“Try what you like, madam, but for God’s sake get the boy out of his muddle!”

The Princess had suddenly grown excited in speaking of the cause she believed in, and she gave for the moment no heed to this appeal, which broke from Mr. Vetch’s lips with a sudden passion of anxiety. Her beautiful head raised itself higher and the constant light of her fine eyes became an extraordinary radiance. “Do you know what I say to Mr. Robinson when he makes such remarks as that to me? I ask him what he means by civilisation. Let civilisation come a little, first, and then we’ll talk about it. For the present, face to face with those horrors, I scorn it, I deny it!” And she laughed ineffable things, she might have been some splendid siren of the Revolution.

“The world’s very sad and very hideous, and I’m happy to say that I soon shall have done with it. But before I go I want to save Hyacinth,” Mr. Vetch insisted. “If he’s a bloated little aristocrat, as you say, there’s so much the less fitness in his being ground in your mill. If he doesn’t even believe in what he pretends to do, that’s a pretty situation! What’s he in for, madam? What devilish folly has he undertaken?”

“He’s a strange mixture of contradictory impulses,” said the Princess musingly. Then as if calling herself back to the old man’s question she pursued: “How can I enter into his affairs with you? How can I tell you his secrets? In the first place I don’t know them, and if I did—well, fancy me!”

Her visitor gave a long, low sigh, almost a moan, of discouragement and perplexity. He had told her that now he saw her he understood how their young friend should have become her slave, but he wouldn’t have been able to tell her that he understood her own motives and mysteries, that he embraced the immense anomaly of her behaviour. It came over him that she was fine and perverse, a more complicated form of the feminine mixture than any he had hitherto dealt with, and he felt helpless and baffled, foredoomed to failure. He had come prepared to flatter her without scruple, thinking this would be the expert and effective way of dealing with her; but he now recognised that these primitive arts had, though it was strange, no application to such a nature, while his embarrassment was increased rather than diminished by the fact that the lady at least made the effort to be accommodating. He had put down his hat on the floor beside him and his two hands were clasped on the knob of an umbrella which had long since renounced pretensions to compactness; he collapsed a little and his chin rested on his folded hands. “Why do you take such a line? Why do you believe such things?” he asked; and he was conscious that his tone was weak and his challenge beside the question.

“My dear sir, how do you know what I believe? However, I have my reasons, which it would take too long to tell you and which after all would not particularly interest you. One must see life as one can; it comes no doubt to each of us in different ways. You think me affected of course and my behaviour a fearful pose; but I’m only trying to be natural. Are you not yourself a little inconsequent?” she went on with the bright, hard mildness which assured Mr. Vetch, while it chilled him, that he should extract no pledge of relief from her. “You don’t want our young friend to pry into the wretchedness of London, because that excites his sense of justice. It’s a strange thing to wish, for a person of whom one is fond and whom one esteems, that his sense of justice shall not be excited.”
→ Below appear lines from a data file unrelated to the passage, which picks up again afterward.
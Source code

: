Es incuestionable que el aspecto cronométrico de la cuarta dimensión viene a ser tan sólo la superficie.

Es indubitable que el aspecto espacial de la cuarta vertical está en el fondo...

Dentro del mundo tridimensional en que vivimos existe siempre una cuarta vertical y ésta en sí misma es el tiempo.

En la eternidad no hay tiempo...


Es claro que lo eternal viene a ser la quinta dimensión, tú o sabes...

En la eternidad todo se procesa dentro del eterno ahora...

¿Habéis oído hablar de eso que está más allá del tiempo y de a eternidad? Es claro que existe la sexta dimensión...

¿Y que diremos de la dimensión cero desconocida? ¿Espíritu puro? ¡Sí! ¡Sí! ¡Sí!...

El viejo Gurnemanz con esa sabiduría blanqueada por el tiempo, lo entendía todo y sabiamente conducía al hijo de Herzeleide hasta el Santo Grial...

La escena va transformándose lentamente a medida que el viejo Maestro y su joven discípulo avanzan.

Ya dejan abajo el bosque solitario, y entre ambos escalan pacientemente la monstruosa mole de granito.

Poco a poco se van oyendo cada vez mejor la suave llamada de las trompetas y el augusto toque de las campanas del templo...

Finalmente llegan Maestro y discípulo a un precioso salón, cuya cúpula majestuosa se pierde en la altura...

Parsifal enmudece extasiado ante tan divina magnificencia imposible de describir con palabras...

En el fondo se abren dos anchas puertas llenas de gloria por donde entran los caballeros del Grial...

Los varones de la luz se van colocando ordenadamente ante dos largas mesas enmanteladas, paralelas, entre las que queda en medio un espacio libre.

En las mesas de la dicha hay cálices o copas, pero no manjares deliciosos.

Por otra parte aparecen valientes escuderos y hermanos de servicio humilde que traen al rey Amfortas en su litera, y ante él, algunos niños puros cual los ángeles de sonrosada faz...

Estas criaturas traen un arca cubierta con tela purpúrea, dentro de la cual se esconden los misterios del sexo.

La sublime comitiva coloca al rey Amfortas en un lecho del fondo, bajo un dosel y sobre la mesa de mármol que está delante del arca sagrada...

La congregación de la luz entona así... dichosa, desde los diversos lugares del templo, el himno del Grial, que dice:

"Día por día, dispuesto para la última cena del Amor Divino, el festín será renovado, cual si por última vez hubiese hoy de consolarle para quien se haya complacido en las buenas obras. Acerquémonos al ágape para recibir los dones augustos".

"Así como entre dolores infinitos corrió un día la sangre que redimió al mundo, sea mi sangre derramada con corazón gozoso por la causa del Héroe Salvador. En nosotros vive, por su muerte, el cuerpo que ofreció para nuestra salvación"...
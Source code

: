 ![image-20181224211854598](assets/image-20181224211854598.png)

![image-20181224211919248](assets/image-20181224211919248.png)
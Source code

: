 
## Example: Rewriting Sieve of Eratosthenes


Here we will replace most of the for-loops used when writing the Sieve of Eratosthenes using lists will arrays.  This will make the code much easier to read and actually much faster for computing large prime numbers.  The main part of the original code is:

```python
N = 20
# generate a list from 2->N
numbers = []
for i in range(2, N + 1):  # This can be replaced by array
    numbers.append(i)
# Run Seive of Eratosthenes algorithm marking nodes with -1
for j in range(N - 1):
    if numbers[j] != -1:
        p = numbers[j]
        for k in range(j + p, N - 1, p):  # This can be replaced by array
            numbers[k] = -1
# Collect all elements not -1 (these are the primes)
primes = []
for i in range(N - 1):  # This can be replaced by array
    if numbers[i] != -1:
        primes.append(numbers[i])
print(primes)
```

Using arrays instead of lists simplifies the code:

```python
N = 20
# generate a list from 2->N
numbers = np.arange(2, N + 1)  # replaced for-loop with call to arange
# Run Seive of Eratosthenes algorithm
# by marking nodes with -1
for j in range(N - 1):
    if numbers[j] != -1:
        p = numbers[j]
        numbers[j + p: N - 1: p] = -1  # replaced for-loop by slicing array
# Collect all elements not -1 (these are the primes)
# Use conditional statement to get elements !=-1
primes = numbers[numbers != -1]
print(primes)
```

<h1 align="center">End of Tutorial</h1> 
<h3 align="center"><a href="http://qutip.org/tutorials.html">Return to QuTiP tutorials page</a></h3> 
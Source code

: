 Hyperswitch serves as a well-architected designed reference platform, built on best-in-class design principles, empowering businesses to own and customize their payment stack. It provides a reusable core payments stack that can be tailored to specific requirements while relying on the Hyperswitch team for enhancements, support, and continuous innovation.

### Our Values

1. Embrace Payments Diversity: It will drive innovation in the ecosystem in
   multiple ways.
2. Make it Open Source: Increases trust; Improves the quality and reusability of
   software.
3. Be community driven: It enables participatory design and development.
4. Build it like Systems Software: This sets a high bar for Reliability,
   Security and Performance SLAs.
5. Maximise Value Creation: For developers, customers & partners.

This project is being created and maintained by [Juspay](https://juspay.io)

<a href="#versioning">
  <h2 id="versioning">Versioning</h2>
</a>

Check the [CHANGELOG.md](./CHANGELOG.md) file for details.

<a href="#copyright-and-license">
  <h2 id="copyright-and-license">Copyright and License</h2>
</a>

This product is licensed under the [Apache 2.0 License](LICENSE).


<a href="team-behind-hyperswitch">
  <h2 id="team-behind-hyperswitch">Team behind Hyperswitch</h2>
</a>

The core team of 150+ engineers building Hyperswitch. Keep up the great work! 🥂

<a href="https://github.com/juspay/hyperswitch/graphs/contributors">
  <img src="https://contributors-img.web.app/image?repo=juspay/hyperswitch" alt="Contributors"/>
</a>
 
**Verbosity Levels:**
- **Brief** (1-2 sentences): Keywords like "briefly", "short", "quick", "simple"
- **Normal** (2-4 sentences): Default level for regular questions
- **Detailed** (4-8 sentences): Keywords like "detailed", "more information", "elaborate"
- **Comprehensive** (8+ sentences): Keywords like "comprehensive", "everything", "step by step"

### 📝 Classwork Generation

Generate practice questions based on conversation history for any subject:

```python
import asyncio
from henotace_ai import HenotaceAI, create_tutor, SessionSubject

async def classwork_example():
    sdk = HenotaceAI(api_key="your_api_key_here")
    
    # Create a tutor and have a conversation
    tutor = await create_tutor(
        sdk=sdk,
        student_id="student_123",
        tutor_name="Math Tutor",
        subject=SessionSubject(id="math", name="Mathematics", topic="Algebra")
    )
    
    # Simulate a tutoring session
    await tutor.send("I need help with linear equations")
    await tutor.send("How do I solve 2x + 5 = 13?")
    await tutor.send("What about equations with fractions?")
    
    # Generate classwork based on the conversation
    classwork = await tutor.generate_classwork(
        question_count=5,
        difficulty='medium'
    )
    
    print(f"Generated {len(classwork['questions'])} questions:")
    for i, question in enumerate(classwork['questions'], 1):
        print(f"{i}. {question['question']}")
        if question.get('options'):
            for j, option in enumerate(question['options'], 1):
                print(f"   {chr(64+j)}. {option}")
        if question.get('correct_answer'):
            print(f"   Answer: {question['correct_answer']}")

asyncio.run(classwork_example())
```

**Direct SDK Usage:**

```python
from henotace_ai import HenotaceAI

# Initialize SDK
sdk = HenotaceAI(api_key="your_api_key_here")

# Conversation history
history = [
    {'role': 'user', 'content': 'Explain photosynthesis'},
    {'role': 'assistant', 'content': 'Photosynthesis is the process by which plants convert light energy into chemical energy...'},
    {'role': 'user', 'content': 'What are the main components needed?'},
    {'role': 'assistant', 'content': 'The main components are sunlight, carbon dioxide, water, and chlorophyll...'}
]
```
“I don’t care a fig for his sense of justice—I don’t care a fig for the wretchedness of London; and if I were young and beautiful and clever and brilliant and of a noble position, like you, I should care still less. In that case I should have very little to say to a poor mechanic—a youngster who earns his living with a glue-pot and scraps of old leather.”

“Don’t misrepresent him; don’t make him out what you know he’s not!” the Princess retorted with her baffling smile. “You know he’s one of the most civilised of little men.”

The fiddler sat breathing unhappily. “I only want to keep him—to get him free.” Then he added: “I don’t understand you very well. If you like him because he’s one of the lower orders, how can you like him because he’s a swell?”

She turned her eyes on the fire as if this little problem might be worth considering, and presently she answered: “Dear Mr. Vetch, I’m very sure you don’t mean to be impertinent, but some things you say have that effect. Nothing’s more annoying than when one’s sincerity is doubted. I’m not bound to explain myself to you. I ask of my friends to trust me and of the others to leave me alone. Moreover, anything not very nice you may have said to me—out of inevitable awkwardness—is nothing to the insults I’m perfectly prepared to see showered upon me before long. I shall do things which will produce a fine crop of them—oh I shall do things, my dear sir! But I’m determined not to mind them. Come therefore, pull yourself together. We both take such an interest in young Robinson that I can’t see why in the world we should quarrel about him.”